**WHAT TO WORK ON:** Go through the records and show each line where the word "will" occurs.

Stored records
____________

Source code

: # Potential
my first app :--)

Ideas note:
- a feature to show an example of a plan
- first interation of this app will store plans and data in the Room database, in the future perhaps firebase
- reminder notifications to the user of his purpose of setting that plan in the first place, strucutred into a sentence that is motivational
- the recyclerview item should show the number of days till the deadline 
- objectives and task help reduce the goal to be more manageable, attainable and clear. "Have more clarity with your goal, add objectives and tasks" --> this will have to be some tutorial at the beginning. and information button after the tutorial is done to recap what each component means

____________

**OUTPUT FOR THIS TASK:**
- first interation of this app will store plans and data in the Room database, in the future perhaps firebase
- objectives and task help reduce the goal to be more manageable, attainable and clear. "Have more clarity with your goal, add objectives and tasks" --> this will have to be some tutorial at the beginning. and information button after the tutorial is done to recap what each component means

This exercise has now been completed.